● Exercise prompt: Print, please, the line that contains "- Blue EdTech" and each line after it to the end of the entries, unchanged and with nothing else.

● Data to process:
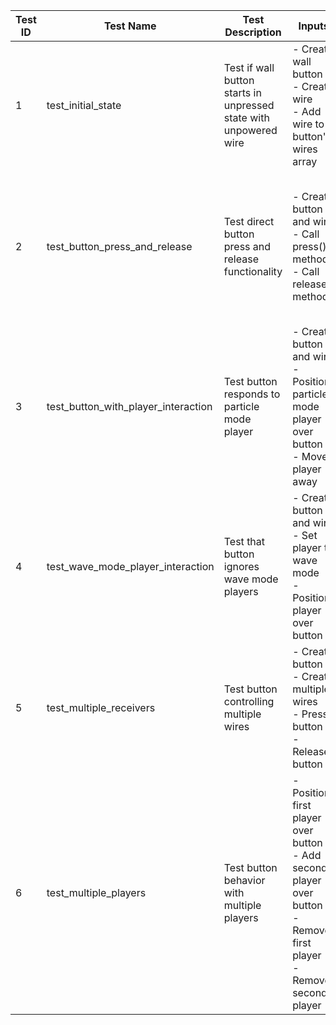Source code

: | Test ID | Test Name | Test Description | Inputs | Expected Outcome | Pass/Fail | Date | Notes |
|---------|-----------|------------------|--------|------------------|-----------|------|-------|
| 1 | test_initial_state | Test if wall button starts in unpressed state with unpowered wire | - Create wall button<br>- Create wire<br>- Add wire to button's wires array | - Wire is not powered<br>- Button scale.y equals 1.0<br>- Button is not pressed | PASS | 03/03/25 | |
| 2 | test_button_press_and_release | Test direct button press and release functionality | - Create button and wire<br>- Call press() method<br>- Call release() method | - Wire powers when button pressed<br>- Button scale.y becomes 0.35<br>- Wire unpowers when released<br>- Button scale.y returns to 1.0 | PASS | 03/03/25 | |
| 3 | test_button_with_player_interaction | Test button responds to particle mode player | - Create button and wire<br>- Position particle mode player over button<br>- Move player away | - Button detects player in area<br>- Wire powers when player overlaps<br>- Wire unpowers when player exits | PASS | 03/03/25 | |
| 4 | test_wave_mode_player_interaction | Test that button ignores wave mode players | - Create button and wire<br>- Set player to wave mode<br>- Position player over button | - Button does not detect wave player<br>- Wire remains unpowered<br>- Button appearance unchanged | PASS | 03/03/25 | |
| 5 | test_multiple_receivers | Test button controlling multiple wires | - Create button<br>- Create multiple wires<br>- Press button<br>- Release button | - All wires power simultaneously<br>- All wires unpower simultaneously | PASS | 03/03/25 | |
| 6 | test_multiple_players | Test button behavior with multiple players | - Position first player over button<br>- Add second player over button<br>- Remove first player<br>- Remove second player | - Button powers with first player<br>- Stays powered when second player added<br>- Remains powered when first player leaves<br>- Unpowers when all players leave | PASS | 03/03/25 | |
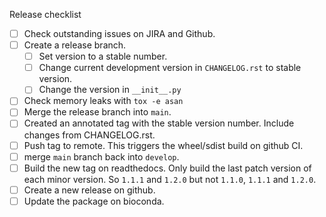 Release checklist
- [ ] Check outstanding issues on JIRA and Github.
- [ ] Create a release branch.
  - [ ] Set version to a stable number.
  - [ ] Change current development version in `CHANGELOG.rst` to stable version.
  - [ ] Change the version in `__init__.py`
- [ ] Check memory leaks with `tox -e asan`
- [ ] Merge the release branch into `main`.
- [ ] Created an annotated tag with the stable version number. Include changes 
from CHANGELOG.rst.
- [ ] Push tag to remote. This triggers the wheel/sdist build on github CI.
- [ ] merge `main` branch back into `develop`.
- [ ] Build the new tag on readthedocs. Only build the last patch version of
each minor version. So `1.1.1` and `1.2.0` but not `1.1.0`, `1.1.1` and `1.2.0`.
- [ ] Create a new release on github.
- [ ] Update the package on bioconda.
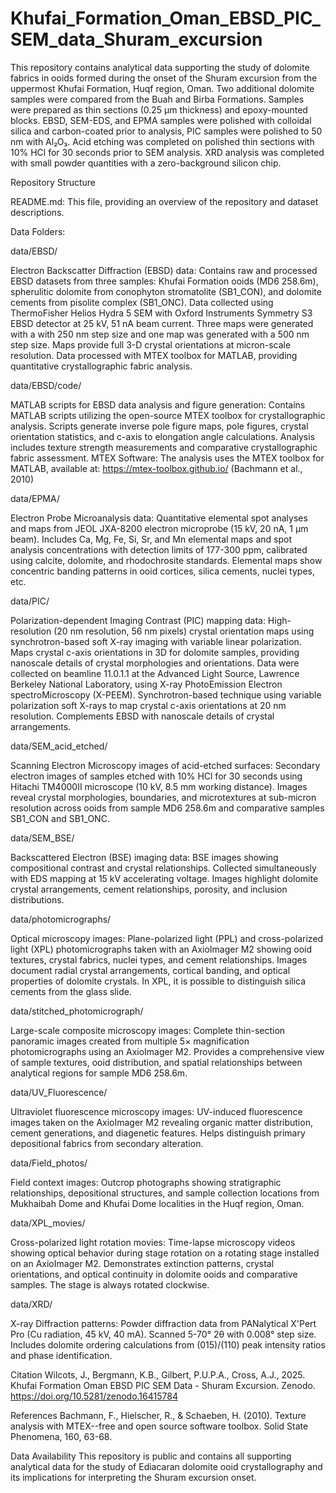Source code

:# Khufai_Formation_Oman_EBSD_PIC_SEM_data_Shuram_excursion

This repository contains analytical data supporting the study of dolomite fabrics in ooids formed during the onset of the Shuram excursion from the uppermost Khufai Formation, Huqf region, Oman. Two additional dolomite samples were compared from the Buah and Birba Formations. Samples were prepared as thin sections (0.25 μm thickness) and epoxy-mounted blocks. EBSD, SEM-EDS, and EPMA samples were polished with colloidal silica and carbon-coated prior to analysis, PIC samples were polished to 50 nm with Al₂O₃. Acid etching was completed on polished thin sections with 10% HCl for 30 seconds prior to SEM analysis. XRD analysis was completed with small powder quantities with a zero-background silicon chip.

Repository Structure

README.md: This file, providing an overview of the repository and dataset descriptions.

Data Folders:

data/EBSD/

Electron Backscatter Diffraction (EBSD) data: Contains raw and processed EBSD datasets from three samples: Khufai Formation ooids (MD6 258.6m), spherulitic dolomite from conophyton stromatolite (SB1_CON), and dolomite cements from pisolite complex (SB1_ONC). Data collected using ThermoFisher Helios Hydra 5 SEM with Oxford Instruments Symmetry S3 EBSD detector at 25 kV, 51 nA beam current. Three maps were generated with a with 250 nm step size and one map was generated with a 500 nm step size. Maps provide full 3-D crystal orientations at micron-scale resolution. Data processed with MTEX toolbox for MATLAB, providing quantitative crystallographic fabric analysis.

data/EBSD/code/

MATLAB scripts for EBSD data analysis and figure generation: Contains MATLAB scripts utilizing the open-source MTEX toolbox for crystallographic analysis. Scripts generate inverse pole figure maps, pole figures, crystal orientation statistics, and c-axis to elongation angle calculations. Analysis includes texture strength measurements and comparative crystallographic fabric assessment.
MTEX Software: The analysis uses the MTEX toolbox for MATLAB, available at: https://mtex-toolbox.github.io/ (Bachmann et al., 2010)

data/EPMA/

Electron Probe Microanalysis data: Quantitative elemental spot analyses and maps from JEOL JXA-8200 electron microprobe (15 kV, 20 nA, 1 μm beam). Includes Ca, Mg, Fe, Si, Sr, and Mn elemental maps and spot analysis concentrations with detection limits of 177-300 ppm, calibrated using calcite, dolomite, and rhodochrosite standards. Elemental maps show concentric banding patterns in ooid cortices, silica cements, nuclei types, etc.

data/PIC/

Polarization-dependent Imaging Contrast (PIC) mapping data: High-resolution (20 nm resolution, 56 nm pixels) crystal orientation maps using synchrotron-based soft X-ray imaging with variable linear polarization. Maps crystal c-axis orientations in 3D for dolomite samples, providing nanoscale details of crystal morphologies and orientations. Data were collected on beamline 11.0.1.1 at the Advanced Light Source, Lawrence Berkeley National Laboratory, using X-ray PhotoEmission Electron spectroMicroscopy (X-PEEM). Synchrotron-based technique using variable polarization soft X-rays to map crystal c-axis orientations at 20 nm resolution. Complements EBSD with nanoscale details of crystal arrangements.

data/SEM_acid_etched/

Scanning Electron Microscopy images of acid-etched surfaces: Secondary electron images of samples etched with 10% HCl for 30 seconds using Hitachi TM4000II microscope (10 kV, 8.5 mm working distance). Images reveal crystal morphologies, boundaries, and microtextures at sub-micron resolution across ooids from sample MD6 258.6m and comparative samples SB1_CON and SB1_ONC.

data/SEM_BSE/

Backscattered Electron (BSE) imaging data: BSE images showing compositional contrast and crystal relationships. Collected simultaneously with EDS mapping at 15 kV accelerating voltage. Images highlight dolomite crystal arrangements, cement relationships, porosity, and inclusion distributions.

data/photomicrographs/

Optical microscopy images: Plane-polarized light (PPL) and cross-polarized light (XPL) photomicrographs taken with an AxioImager M2 showing ooid textures, crystal fabrics, nuclei types, and cement relationships. Images document radial crystal arrangements, cortical banding, and optical properties of dolomite crystals. In XPL, it is possible to distinguish silica cements from the glass slide.

data/stitched_photomicrograph/

Large-scale composite microscopy images: Complete thin-section panoramic images created from multiple 5× magnification photomicrographs using an AxioImager M2. Provides a comprehensive view of sample textures, ooid distribution, and spatial relationships between analytical regions for sample MD6 258.6m.

data/UV_Fluorescence/

Ultraviolet fluorescence microscopy images: UV-induced fluorescence images taken on the AxioImager M2 revealing organic matter distribution, cement generations, and diagenetic features. Helps distinguish primary depositional fabrics from secondary alteration.

data/Field_photos/

Field context images: Outcrop photographs showing stratigraphic relationships, depositional structures, and sample collection locations from Mukhaibah Dome and Khufai Dome localities in the Huqf region, Oman.

data/XPL_movies/

Cross-polarized light rotation movies: Time-lapse microscopy videos showing optical behavior during stage rotation on a rotating stage installed on an AxioImager M2. Demonstrates extinction patterns, crystal orientations, and optical continuity in dolomite ooids and comparative samples. The stage is always rotated clockwise.  

data/XRD/

X-ray Diffraction patterns: Powder diffraction data from PANalytical X'Pert Pro (Cu radiation, 45 kV, 40 mA). Scanned 5-70° 2θ with 0.008° step size. Includes dolomite ordering calculations from (015)/(110) peak intensity ratios and phase identification.

Citation
Wilcots, J., Bergmann, K.B., Gilbert, P.U.P.A., Cross, A.J., 2025. Khufai Formation Oman EBSD PIC SEM Data - Shuram Excursion. Zenodo. https://doi.org/10.5281/zenodo.16415784

References
Bachmann, F., Hielscher, R., & Schaeben, H. (2010). Texture analysis with MTEX--free and open source software toolbox. Solid State Phenomena, 160, 63-68.

Data Availability
This repository is public and contains all supporting analytical data for the study of Ediacaran dolomite ooid crystallography and its implications for interpreting the Shuram excursion onset.
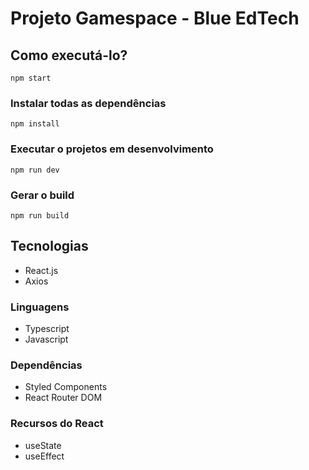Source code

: # Projeto Gamespace - Blue EdTech

## Como executá-lo?

`npm start`

### Instalar todas as dependências

`npm install`

### Executar o projetos em desenvolvimento

`npm run dev`

### Gerar o build

`npm run build`

## Tecnologias

- React.js
- Axios

### Linguagens

- Typescript
- Javascript

### Dependências

- Styled Components
- React Router DOM

### Recursos do React

- useState
- useEffect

● Output below:
: # Projeto Gamespace - Blue EdTech

## Como executá-lo?

`npm start`

### Instalar todas as dependências

`npm install`

### Executar o projetos em desenvolvimento

`npm run dev`

### Gerar o build

`npm run build`

## Tecnologias

- React.js
- Axios

### Linguagens

- Typescript
- Javascript

### Dependências

- Styled Components
- React Router DOM

### Recursos do React

- useState
- useEffect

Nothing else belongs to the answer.